> What you are asked to do: Using the listing below, print exactly everything from the line with "70&20\%&$ 4000$&Random Forest&96.84" down to the line with "78&60\%&$ 4000$&Random Forest&95.96", both included, and nothing more.

> Material provided:
========
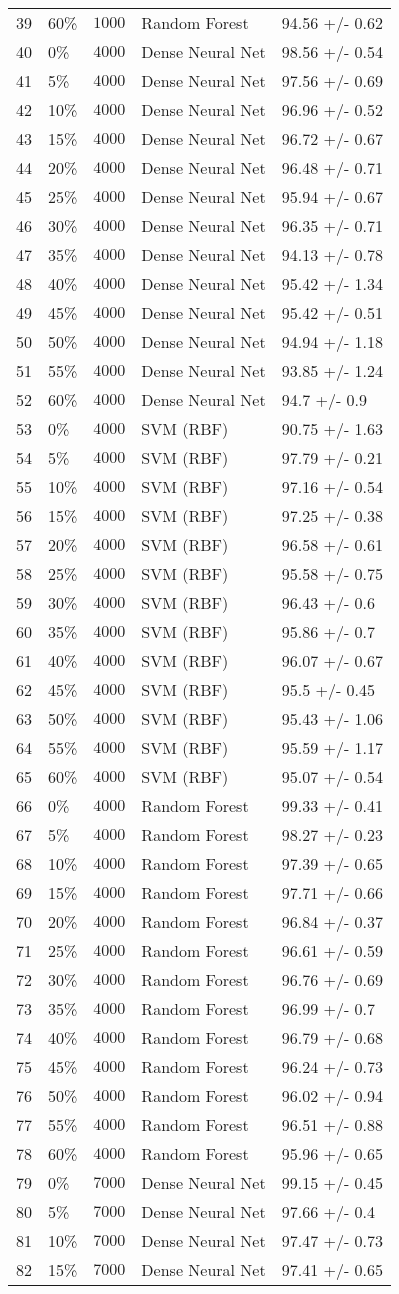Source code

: \begin{table}[!tbp]
\begin{center}
\begin{tabular}{llrll}
39&60\%&$ 1000$&Random Forest&94.56 +/- 0.62\tabularnewline
40&0\%&$ 4000$&Dense Neural Net&98.56 +/- 0.54\tabularnewline
41&5\%&$ 4000$&Dense Neural Net&97.56 +/- 0.69\tabularnewline
42&10\%&$ 4000$&Dense Neural Net&96.96 +/- 0.52\tabularnewline
43&15\%&$ 4000$&Dense Neural Net&96.72 +/- 0.67\tabularnewline
44&20\%&$ 4000$&Dense Neural Net&96.48 +/- 0.71\tabularnewline
45&25\%&$ 4000$&Dense Neural Net&95.94 +/- 0.67\tabularnewline
46&30\%&$ 4000$&Dense Neural Net&96.35 +/- 0.71\tabularnewline
47&35\%&$ 4000$&Dense Neural Net&94.13 +/- 0.78\tabularnewline
48&40\%&$ 4000$&Dense Neural Net&95.42 +/- 1.34\tabularnewline
49&45\%&$ 4000$&Dense Neural Net&95.42 +/- 0.51\tabularnewline
50&50\%&$ 4000$&Dense Neural Net&94.94 +/- 1.18\tabularnewline
51&55\%&$ 4000$&Dense Neural Net&93.85 +/- 1.24\tabularnewline
52&60\%&$ 4000$&Dense Neural Net&94.7 +/- 0.9\tabularnewline
53&0\%&$ 4000$&SVM (RBF)&90.75 +/- 1.63\tabularnewline
54&5\%&$ 4000$&SVM (RBF)&97.79 +/- 0.21\tabularnewline
55&10\%&$ 4000$&SVM (RBF)&97.16 +/- 0.54\tabularnewline
56&15\%&$ 4000$&SVM (RBF)&97.25 +/- 0.38\tabularnewline
57&20\%&$ 4000$&SVM (RBF)&96.58 +/- 0.61\tabularnewline
58&25\%&$ 4000$&SVM (RBF)&95.58 +/- 0.75\tabularnewline
59&30\%&$ 4000$&SVM (RBF)&96.43 +/- 0.6\tabularnewline
60&35\%&$ 4000$&SVM (RBF)&95.86 +/- 0.7\tabularnewline
61&40\%&$ 4000$&SVM (RBF)&96.07 +/- 0.67\tabularnewline
62&45\%&$ 4000$&SVM (RBF)&95.5 +/- 0.45\tabularnewline
63&50\%&$ 4000$&SVM (RBF)&95.43 +/- 1.06\tabularnewline
64&55\%&$ 4000$&SVM (RBF)&95.59 +/- 1.17\tabularnewline
65&60\%&$ 4000$&SVM (RBF)&95.07 +/- 0.54\tabularnewline
66&0\%&$ 4000$&Random Forest&99.33 +/- 0.41\tabularnewline
67&5\%&$ 4000$&Random Forest&98.27 +/- 0.23\tabularnewline
68&10\%&$ 4000$&Random Forest&97.39 +/- 0.65\tabularnewline
69&15\%&$ 4000$&Random Forest&97.71 +/- 0.66\tabularnewline
70&20\%&$ 4000$&Random Forest&96.84 +/- 0.37\tabularnewline
71&25\%&$ 4000$&Random Forest&96.61 +/- 0.59\tabularnewline
72&30\%&$ 4000$&Random Forest&96.76 +/- 0.69\tabularnewline
73&35\%&$ 4000$&Random Forest&96.99 +/- 0.7\tabularnewline
74&40\%&$ 4000$&Random Forest&96.79 +/- 0.68\tabularnewline
75&45\%&$ 4000$&Random Forest&96.24 +/- 0.73\tabularnewline
76&50\%&$ 4000$&Random Forest&96.02 +/- 0.94\tabularnewline
77&55\%&$ 4000$&Random Forest&96.51 +/- 0.88\tabularnewline
78&60\%&$ 4000$&Random Forest&95.96 +/- 0.65\tabularnewline
79&0\%&$ 7000$&Dense Neural Net&99.15 +/- 0.45\tabularnewline
80&5\%&$ 7000$&Dense Neural Net&97.66 +/- 0.4\tabularnewline
81&10\%&$ 7000$&Dense Neural Net&97.47 +/- 0.73\tabularnewline
82&15\%&$ 7000$&Dense Neural Net&97.41 +/- 0.65\tabularnewline

\end{tabular}
\end{center}
\end{table}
========
> Output of the exercise:
70&20\%&$ 4000$&Random Forest&96.84 +/- 0.37\tabularnewline
71&25\%&$ 4000$&Random Forest&96.61 +/- 0.59\tabularnewline
72&30\%&$ 4000$&Random Forest&96.76 +/- 0.69\tabularnewline
73&35\%&$ 4000$&Random Forest&96.99 +/- 0.7\tabularnewline
74&40\%&$ 4000$&Random Forest&96.79 +/- 0.68\tabularnewline
75&45\%&$ 4000$&Random Forest&96.24 +/- 0.73\tabularnewline
76&50\%&$ 4000$&Random Forest&96.02 +/- 0.94\tabularnewline
77&55\%&$ 4000$&Random Forest&96.51 +/- 0.88\tabularnewline
78&60\%&$ 4000$&Random Forest&95.96 +/- 0.65\tabularnewline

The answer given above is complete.